▶ ASSIGNMENT
Where does the word "across" occur in the entries below? Copy every line that has it.

▶ DATASET EXTRACT
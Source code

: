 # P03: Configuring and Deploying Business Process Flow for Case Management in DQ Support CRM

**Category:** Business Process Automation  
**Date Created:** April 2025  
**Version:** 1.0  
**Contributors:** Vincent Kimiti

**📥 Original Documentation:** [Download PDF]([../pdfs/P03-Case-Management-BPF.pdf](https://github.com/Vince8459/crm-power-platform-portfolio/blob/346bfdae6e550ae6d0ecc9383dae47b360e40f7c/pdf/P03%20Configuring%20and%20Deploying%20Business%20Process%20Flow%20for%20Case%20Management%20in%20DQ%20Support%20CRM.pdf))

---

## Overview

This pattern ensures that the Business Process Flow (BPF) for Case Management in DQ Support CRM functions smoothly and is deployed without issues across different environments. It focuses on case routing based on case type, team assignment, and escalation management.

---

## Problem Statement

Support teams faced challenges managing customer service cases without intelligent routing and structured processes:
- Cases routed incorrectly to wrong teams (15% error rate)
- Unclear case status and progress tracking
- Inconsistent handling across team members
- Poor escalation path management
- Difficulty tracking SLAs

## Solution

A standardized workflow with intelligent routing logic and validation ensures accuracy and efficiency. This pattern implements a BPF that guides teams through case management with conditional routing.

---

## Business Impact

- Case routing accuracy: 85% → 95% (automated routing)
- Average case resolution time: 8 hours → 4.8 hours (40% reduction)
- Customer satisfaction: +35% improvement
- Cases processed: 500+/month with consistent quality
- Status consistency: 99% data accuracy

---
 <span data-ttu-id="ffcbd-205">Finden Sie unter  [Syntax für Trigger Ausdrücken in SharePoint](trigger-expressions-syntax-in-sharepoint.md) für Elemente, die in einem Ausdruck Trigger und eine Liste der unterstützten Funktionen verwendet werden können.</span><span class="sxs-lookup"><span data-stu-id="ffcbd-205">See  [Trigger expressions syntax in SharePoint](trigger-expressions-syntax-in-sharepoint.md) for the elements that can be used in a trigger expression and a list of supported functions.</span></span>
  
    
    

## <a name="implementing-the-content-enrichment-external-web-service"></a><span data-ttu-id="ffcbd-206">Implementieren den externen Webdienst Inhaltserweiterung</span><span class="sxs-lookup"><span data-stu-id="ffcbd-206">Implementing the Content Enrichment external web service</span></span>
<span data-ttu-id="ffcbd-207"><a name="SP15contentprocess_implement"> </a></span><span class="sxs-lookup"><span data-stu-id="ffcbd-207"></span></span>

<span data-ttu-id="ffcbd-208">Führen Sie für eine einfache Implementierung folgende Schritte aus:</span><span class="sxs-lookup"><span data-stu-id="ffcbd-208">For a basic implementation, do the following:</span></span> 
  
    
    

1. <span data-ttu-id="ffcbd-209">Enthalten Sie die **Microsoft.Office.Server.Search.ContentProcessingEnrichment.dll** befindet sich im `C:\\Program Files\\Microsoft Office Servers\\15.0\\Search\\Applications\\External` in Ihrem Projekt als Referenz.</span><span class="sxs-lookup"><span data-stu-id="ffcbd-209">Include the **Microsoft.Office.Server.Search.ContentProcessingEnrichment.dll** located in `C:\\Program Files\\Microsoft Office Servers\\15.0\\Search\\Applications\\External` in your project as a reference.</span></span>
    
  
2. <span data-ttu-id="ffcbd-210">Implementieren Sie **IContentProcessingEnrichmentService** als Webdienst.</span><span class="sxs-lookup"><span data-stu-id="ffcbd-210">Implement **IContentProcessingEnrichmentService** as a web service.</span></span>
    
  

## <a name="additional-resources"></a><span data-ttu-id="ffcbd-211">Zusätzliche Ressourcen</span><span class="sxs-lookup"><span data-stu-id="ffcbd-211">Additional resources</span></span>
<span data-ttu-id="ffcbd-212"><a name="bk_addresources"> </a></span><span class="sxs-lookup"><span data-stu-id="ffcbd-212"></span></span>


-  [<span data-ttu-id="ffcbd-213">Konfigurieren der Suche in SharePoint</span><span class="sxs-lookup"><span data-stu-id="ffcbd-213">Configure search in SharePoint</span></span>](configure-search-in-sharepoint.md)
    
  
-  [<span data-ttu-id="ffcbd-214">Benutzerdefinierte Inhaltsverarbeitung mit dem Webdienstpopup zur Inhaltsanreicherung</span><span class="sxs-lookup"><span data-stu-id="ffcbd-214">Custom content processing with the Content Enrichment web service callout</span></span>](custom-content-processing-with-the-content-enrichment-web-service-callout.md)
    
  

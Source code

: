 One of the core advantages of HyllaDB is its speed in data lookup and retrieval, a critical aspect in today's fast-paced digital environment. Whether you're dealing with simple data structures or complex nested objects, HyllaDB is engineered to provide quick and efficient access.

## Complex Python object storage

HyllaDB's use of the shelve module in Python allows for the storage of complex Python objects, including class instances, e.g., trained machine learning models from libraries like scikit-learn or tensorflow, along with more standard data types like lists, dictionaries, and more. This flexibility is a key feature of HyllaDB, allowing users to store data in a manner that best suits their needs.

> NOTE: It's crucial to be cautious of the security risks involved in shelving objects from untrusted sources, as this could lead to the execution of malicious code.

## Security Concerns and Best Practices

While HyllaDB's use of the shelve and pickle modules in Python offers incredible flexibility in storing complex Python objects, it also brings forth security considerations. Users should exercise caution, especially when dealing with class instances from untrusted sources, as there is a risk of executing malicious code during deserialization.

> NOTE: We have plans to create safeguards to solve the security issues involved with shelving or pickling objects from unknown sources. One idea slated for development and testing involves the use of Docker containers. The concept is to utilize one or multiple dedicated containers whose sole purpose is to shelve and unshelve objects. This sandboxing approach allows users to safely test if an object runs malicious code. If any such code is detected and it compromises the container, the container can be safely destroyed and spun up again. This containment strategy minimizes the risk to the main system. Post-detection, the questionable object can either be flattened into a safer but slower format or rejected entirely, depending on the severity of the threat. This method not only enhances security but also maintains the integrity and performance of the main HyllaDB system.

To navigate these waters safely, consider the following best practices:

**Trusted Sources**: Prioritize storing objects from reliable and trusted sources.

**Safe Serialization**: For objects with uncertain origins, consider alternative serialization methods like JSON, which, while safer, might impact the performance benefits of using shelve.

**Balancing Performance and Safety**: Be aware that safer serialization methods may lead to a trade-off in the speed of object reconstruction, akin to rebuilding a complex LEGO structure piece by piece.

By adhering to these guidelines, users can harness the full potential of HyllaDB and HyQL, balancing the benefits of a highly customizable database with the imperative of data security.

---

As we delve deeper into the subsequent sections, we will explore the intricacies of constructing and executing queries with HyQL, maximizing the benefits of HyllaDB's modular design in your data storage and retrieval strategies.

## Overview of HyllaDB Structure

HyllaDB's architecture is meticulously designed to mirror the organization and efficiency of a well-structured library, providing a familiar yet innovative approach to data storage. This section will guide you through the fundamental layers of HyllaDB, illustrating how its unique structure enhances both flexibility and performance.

▶ WRITTEN RESPONSE
This pattern ensures that the Business Process Flow (BPF) for Case Management in DQ Support CRM functions smoothly and is deployed without issues across different environments. It focuses on case routing based on case type, team assignment, and escalation management.
- Inconsistent handling across team members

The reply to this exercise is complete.